TASK TO CARRY OUT:
For each line in the data that includes "status", make a copy.

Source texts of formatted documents
++++

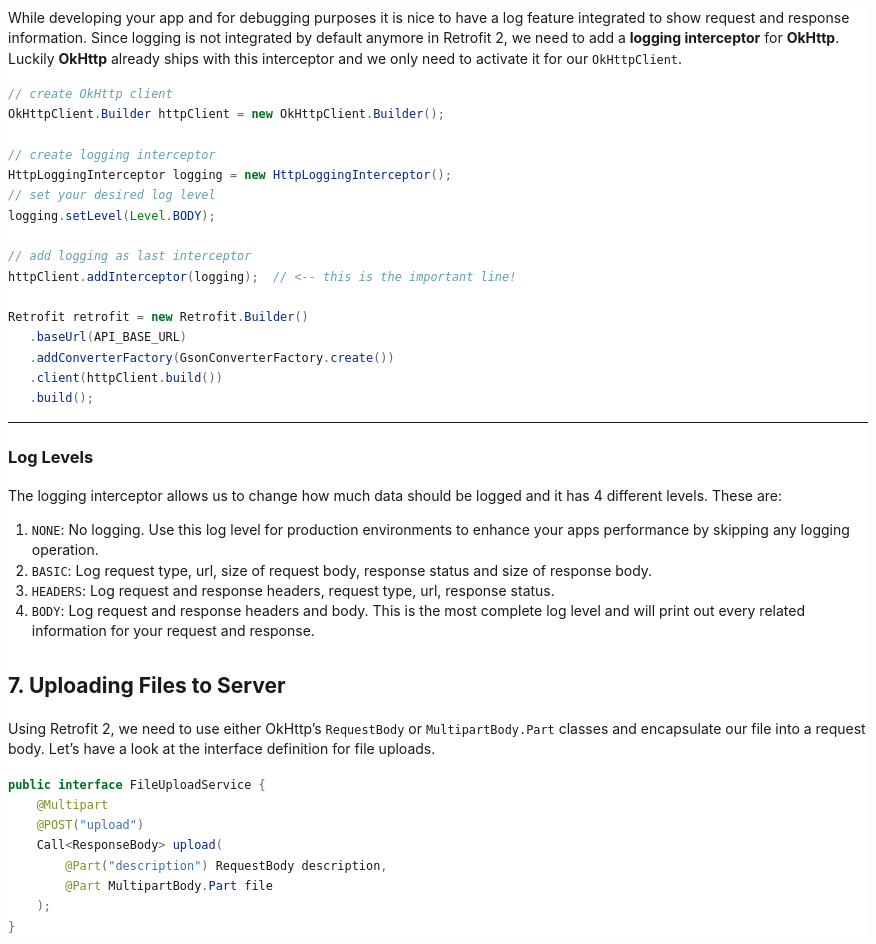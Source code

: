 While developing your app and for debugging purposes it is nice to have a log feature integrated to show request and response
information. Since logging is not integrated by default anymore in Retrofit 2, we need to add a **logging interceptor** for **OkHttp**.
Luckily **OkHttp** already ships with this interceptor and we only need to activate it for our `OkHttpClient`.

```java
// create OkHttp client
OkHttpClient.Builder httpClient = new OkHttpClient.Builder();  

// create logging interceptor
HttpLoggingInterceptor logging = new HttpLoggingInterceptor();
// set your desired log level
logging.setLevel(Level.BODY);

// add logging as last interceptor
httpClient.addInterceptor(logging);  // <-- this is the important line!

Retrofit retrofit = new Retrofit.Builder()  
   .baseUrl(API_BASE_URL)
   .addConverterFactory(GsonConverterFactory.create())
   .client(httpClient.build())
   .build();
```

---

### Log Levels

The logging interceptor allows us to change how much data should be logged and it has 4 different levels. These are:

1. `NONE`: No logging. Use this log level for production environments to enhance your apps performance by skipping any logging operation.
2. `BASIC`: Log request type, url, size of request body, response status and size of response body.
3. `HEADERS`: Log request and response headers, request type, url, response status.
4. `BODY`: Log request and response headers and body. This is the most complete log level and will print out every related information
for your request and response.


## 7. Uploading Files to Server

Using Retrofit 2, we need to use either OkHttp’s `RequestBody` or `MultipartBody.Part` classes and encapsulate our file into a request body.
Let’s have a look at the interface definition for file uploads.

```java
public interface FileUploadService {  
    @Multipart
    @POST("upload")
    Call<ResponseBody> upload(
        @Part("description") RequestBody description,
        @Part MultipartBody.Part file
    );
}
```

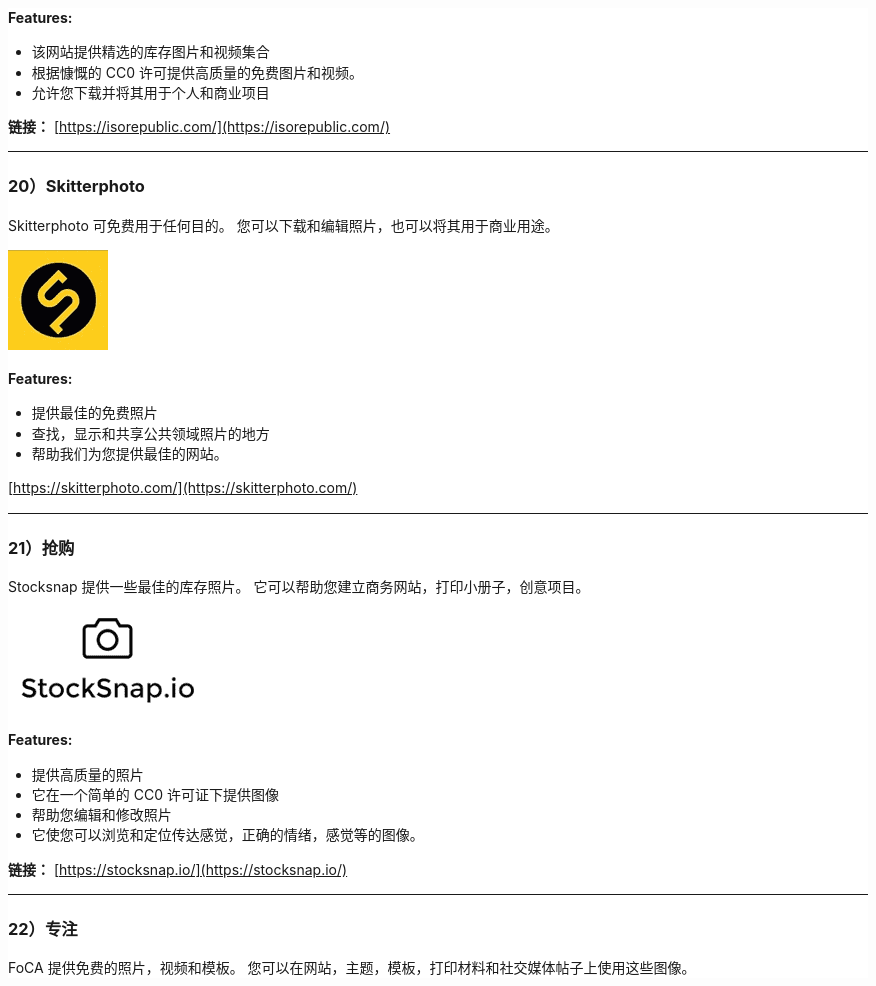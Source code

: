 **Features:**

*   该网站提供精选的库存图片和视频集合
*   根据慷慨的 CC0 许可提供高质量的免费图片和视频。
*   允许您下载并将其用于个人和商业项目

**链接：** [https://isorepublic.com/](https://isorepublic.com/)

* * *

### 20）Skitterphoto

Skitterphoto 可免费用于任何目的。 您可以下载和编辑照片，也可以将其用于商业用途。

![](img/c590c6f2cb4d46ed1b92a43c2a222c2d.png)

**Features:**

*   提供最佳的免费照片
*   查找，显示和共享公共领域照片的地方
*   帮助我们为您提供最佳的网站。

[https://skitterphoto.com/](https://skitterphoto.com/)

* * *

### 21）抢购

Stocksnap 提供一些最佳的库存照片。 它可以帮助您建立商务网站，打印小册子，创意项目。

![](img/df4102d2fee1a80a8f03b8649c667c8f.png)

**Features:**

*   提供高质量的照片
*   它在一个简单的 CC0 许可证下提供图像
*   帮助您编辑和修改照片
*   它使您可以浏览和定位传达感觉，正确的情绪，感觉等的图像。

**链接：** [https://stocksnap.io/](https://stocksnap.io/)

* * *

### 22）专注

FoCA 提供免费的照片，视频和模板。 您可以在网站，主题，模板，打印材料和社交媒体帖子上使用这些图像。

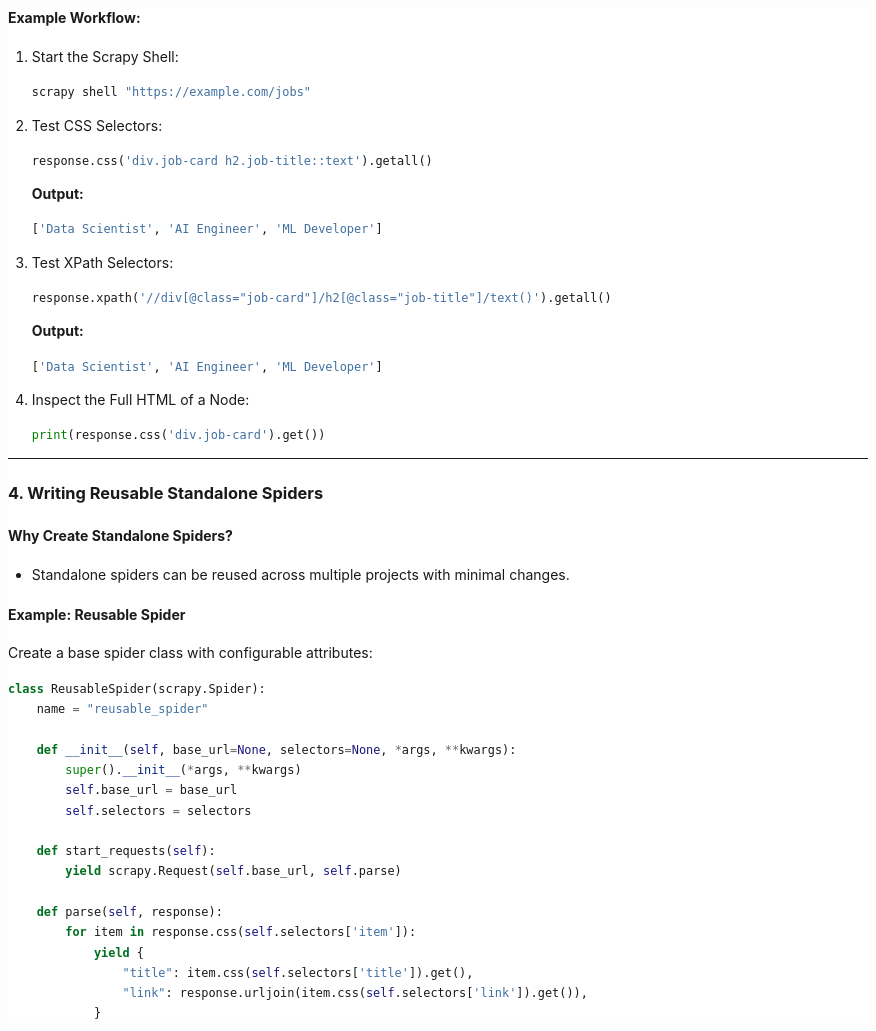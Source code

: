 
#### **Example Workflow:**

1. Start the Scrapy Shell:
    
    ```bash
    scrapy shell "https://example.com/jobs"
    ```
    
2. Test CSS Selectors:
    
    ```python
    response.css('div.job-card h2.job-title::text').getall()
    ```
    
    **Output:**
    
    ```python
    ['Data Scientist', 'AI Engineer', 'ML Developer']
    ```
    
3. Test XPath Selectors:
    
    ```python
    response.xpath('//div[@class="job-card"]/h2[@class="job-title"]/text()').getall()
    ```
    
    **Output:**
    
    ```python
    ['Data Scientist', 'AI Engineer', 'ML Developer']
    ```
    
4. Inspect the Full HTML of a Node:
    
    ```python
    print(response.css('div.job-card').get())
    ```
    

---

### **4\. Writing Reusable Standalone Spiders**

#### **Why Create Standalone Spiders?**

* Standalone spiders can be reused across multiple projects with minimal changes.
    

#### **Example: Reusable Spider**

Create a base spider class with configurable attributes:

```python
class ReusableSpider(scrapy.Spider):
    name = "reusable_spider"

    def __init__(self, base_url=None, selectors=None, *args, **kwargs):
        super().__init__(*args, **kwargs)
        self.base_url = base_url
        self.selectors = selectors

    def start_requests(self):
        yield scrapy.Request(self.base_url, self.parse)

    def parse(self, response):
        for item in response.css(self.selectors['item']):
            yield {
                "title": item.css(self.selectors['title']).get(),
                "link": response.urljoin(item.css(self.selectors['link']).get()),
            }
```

++++

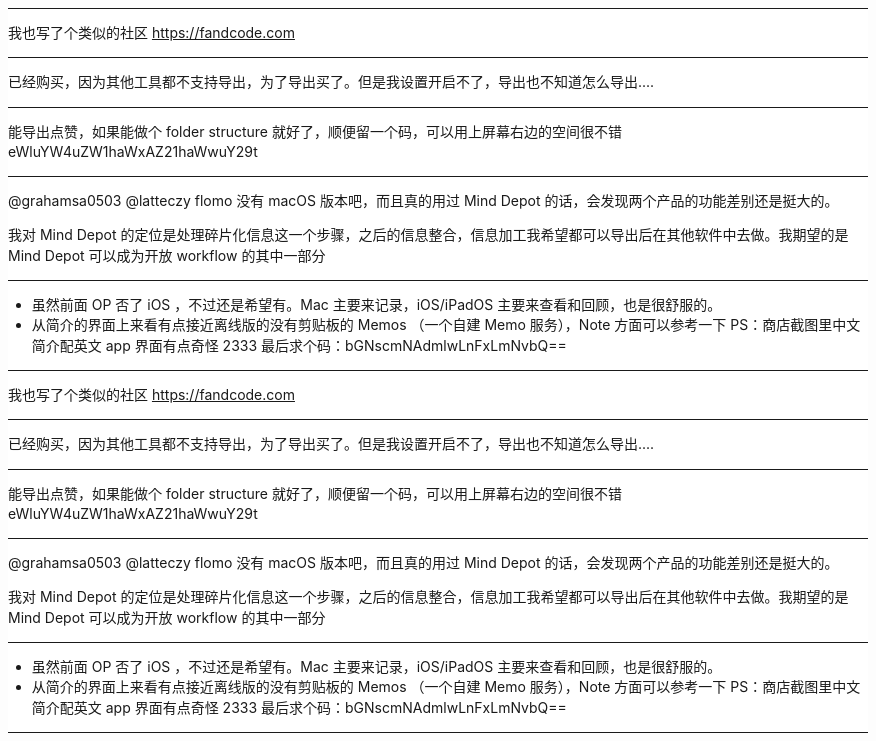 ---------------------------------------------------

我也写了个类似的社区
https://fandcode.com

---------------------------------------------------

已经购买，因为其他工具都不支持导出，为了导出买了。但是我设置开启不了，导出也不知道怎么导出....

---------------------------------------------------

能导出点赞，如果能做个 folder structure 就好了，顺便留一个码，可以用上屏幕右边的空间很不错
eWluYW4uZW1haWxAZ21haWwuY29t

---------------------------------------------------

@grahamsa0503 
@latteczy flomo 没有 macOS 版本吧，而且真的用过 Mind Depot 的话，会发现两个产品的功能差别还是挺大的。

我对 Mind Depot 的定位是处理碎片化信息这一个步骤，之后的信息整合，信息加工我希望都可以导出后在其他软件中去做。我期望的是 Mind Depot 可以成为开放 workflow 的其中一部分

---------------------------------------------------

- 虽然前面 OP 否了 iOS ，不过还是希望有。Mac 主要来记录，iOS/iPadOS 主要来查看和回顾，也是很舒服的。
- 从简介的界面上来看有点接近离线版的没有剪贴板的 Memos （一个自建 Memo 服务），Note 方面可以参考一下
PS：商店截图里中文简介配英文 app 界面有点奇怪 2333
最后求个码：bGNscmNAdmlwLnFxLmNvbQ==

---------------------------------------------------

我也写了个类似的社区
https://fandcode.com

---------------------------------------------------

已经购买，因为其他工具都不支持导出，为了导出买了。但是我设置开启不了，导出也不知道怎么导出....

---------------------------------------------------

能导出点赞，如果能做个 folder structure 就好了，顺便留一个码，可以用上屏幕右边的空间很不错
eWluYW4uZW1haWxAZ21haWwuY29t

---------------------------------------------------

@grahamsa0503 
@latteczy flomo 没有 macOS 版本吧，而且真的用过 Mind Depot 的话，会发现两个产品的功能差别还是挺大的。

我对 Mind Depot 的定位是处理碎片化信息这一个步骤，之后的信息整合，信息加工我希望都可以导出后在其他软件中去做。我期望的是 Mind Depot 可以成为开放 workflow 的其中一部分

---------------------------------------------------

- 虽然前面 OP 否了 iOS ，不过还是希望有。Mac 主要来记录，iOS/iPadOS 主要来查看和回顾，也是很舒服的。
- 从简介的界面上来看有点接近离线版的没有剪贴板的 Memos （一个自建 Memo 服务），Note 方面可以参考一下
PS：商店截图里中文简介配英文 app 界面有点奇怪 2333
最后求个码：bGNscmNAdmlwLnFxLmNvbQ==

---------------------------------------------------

++++

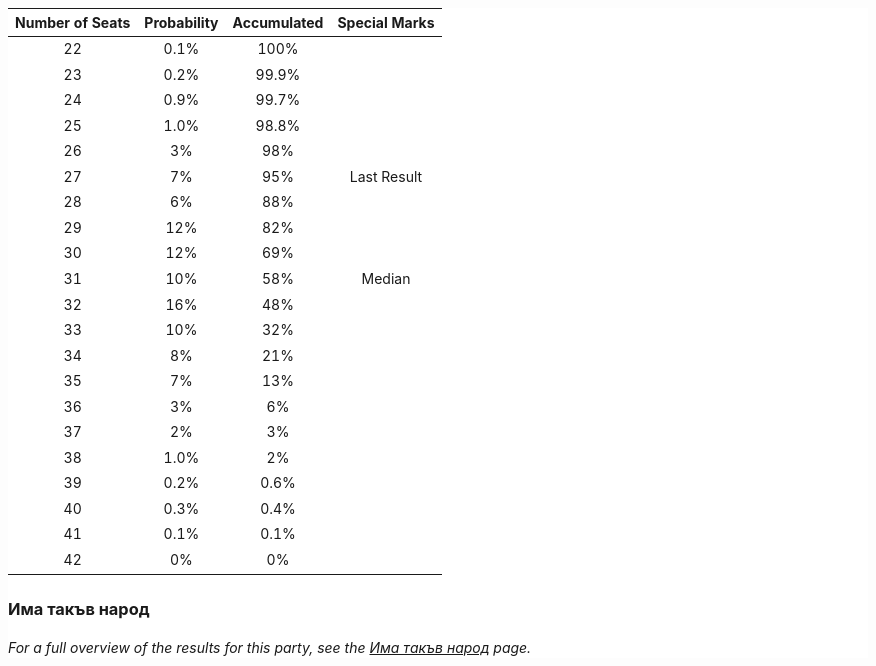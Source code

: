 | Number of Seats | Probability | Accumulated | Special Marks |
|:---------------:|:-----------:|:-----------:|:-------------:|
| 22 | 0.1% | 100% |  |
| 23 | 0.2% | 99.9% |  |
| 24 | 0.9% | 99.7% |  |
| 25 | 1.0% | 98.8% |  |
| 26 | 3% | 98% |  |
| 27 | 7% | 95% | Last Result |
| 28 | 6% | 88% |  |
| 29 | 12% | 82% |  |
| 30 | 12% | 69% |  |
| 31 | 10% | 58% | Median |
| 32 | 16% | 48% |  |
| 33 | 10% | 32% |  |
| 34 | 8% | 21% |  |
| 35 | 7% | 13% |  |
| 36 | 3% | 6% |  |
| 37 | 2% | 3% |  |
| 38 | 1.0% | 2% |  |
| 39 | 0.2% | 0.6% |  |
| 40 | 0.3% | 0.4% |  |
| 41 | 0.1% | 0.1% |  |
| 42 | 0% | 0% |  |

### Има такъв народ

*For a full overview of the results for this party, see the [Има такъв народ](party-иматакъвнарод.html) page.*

++++

EXERCISE ANSWER:
2. `BASIC`: Log request type, url, size of request body, response status and size of response body.
3. `HEADERS`: Log request and response headers, request type, url, response status.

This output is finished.